* _DATASET EXTRACT_:
=-=-=
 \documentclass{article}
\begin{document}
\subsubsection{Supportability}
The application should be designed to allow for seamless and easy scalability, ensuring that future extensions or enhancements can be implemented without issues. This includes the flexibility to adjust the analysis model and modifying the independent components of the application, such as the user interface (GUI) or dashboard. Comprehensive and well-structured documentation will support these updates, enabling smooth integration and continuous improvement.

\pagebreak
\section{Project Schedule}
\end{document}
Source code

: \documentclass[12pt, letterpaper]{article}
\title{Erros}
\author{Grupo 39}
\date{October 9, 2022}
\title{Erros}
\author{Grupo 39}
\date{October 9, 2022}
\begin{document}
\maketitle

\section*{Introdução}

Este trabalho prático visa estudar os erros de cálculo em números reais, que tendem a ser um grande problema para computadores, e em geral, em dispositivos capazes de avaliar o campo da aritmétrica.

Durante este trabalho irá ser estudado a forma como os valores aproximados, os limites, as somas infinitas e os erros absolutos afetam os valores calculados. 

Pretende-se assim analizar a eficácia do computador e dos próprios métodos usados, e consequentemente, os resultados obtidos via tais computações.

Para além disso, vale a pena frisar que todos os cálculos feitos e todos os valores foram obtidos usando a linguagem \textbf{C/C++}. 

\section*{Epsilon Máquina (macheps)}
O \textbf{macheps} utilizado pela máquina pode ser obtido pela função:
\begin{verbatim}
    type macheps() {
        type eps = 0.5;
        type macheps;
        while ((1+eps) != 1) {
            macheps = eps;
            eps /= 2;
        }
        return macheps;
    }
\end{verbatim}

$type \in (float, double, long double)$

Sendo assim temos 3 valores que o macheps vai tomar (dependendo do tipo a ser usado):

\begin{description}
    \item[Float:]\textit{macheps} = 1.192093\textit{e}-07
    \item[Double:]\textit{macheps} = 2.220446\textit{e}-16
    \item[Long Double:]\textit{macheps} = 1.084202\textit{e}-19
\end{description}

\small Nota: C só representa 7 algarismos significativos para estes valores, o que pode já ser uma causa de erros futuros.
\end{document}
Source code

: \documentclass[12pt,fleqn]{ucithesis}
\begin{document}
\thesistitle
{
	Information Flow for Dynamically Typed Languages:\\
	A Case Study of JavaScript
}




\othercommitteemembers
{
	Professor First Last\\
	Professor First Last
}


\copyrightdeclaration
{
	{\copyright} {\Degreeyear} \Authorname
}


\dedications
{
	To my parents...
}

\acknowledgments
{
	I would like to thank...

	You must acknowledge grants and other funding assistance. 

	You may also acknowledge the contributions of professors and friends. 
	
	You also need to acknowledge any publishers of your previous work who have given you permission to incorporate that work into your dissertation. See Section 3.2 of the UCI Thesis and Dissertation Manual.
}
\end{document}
=-=-=
* _WHAT TO PRODUCE_:
What is the number of lines in the material above that include the string "valores"? Give only that number.

* _ANSWER SPACE_:
4